The Old Man Babysits – A Deviled Yeggs Mystery

I’m Detective Staff Sgt. Deviled Yeggs.  I work homicide in the big city of Tracy.  My partner is Detective Sgt. Jim Wednesday.  He was not with me on this assignment.  I was dealing with a cracked safe, a sloppy job, a job with a strange connection to my family, a family of yeggs, safe crackers.  The problem was that we needed a babysitter for the children, even though none are babies anymore.  The following report is mostly from security camera footage around the house.  Neither Glyce, my wife, nor I were at home for most of what happened at our home that night.

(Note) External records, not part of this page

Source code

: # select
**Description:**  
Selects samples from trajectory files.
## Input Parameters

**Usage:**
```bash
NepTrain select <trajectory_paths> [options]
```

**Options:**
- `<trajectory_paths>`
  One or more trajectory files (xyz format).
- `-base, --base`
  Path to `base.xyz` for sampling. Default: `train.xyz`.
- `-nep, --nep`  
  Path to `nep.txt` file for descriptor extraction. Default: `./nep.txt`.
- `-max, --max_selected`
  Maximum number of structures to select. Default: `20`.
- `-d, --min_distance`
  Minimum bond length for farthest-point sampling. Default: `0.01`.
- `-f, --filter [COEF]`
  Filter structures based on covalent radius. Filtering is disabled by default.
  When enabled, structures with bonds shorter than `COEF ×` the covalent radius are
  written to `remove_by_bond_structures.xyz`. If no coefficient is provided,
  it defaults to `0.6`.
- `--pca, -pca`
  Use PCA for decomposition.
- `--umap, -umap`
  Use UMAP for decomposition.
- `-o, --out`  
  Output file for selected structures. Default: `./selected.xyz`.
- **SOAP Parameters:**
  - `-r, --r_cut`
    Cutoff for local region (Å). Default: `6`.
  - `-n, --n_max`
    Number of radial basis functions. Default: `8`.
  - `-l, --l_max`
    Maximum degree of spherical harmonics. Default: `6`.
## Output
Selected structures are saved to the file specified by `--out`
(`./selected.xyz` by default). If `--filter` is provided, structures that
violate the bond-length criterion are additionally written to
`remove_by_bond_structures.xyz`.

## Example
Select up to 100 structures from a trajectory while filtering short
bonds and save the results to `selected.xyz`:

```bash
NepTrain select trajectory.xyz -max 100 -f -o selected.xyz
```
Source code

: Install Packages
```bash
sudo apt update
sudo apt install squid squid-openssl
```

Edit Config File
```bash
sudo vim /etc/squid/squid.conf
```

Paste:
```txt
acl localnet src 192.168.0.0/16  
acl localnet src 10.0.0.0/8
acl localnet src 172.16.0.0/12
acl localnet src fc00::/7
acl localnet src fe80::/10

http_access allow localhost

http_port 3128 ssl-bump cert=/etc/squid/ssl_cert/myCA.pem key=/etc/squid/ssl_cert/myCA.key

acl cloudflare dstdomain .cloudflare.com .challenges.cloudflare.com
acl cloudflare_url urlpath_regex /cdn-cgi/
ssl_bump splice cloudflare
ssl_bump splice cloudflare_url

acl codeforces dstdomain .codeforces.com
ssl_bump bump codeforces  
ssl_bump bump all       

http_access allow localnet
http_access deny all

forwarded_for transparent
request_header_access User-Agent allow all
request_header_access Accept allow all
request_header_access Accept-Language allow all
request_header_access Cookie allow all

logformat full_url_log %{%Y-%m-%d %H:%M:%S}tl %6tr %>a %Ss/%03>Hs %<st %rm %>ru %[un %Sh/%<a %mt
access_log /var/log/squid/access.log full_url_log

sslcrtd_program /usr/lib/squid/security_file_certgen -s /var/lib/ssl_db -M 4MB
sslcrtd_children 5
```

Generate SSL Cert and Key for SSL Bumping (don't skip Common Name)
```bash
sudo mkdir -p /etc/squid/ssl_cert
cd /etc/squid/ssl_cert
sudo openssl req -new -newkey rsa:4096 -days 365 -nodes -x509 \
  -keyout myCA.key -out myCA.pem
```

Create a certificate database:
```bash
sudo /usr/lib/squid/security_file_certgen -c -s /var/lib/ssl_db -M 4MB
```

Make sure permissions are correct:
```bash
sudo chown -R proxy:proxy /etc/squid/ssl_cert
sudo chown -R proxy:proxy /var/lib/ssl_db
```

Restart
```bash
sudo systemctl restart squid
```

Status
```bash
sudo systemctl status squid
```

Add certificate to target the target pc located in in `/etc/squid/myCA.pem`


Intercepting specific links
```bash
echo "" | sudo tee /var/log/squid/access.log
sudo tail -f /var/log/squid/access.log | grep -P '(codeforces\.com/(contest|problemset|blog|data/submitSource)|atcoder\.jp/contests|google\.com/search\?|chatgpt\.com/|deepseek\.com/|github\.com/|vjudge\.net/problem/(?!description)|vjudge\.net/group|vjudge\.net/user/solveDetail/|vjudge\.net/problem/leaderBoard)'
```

Glyce had the three children at the kitchen table.  She said, “You better behave for the Old Man.  He has only come by to visit a few times and only at meal time.  He does not know you that well.  And Blaise?  No science experiments.  We do not want any disasters on the Old Man’s watch.  He has never been around children.  He will not know how to handle such matters.”

Easter and Sophia said, “Yes, Mom.”

Blaise rolled his eyes and said, “Yes, mother.”

The doorbell rang.

Glyce went to the front of the house and opened the door.

The Old Man said, “Scraping the bottom of the barrel, are ya?  Why couldn’t the pastor come to babysit your children while I stayed at the mission?  But no.  He stayed at the mission in my place while I came here.  Why the sudden rush to need a babysitter?  Do you know that babysitting is something I have never done?”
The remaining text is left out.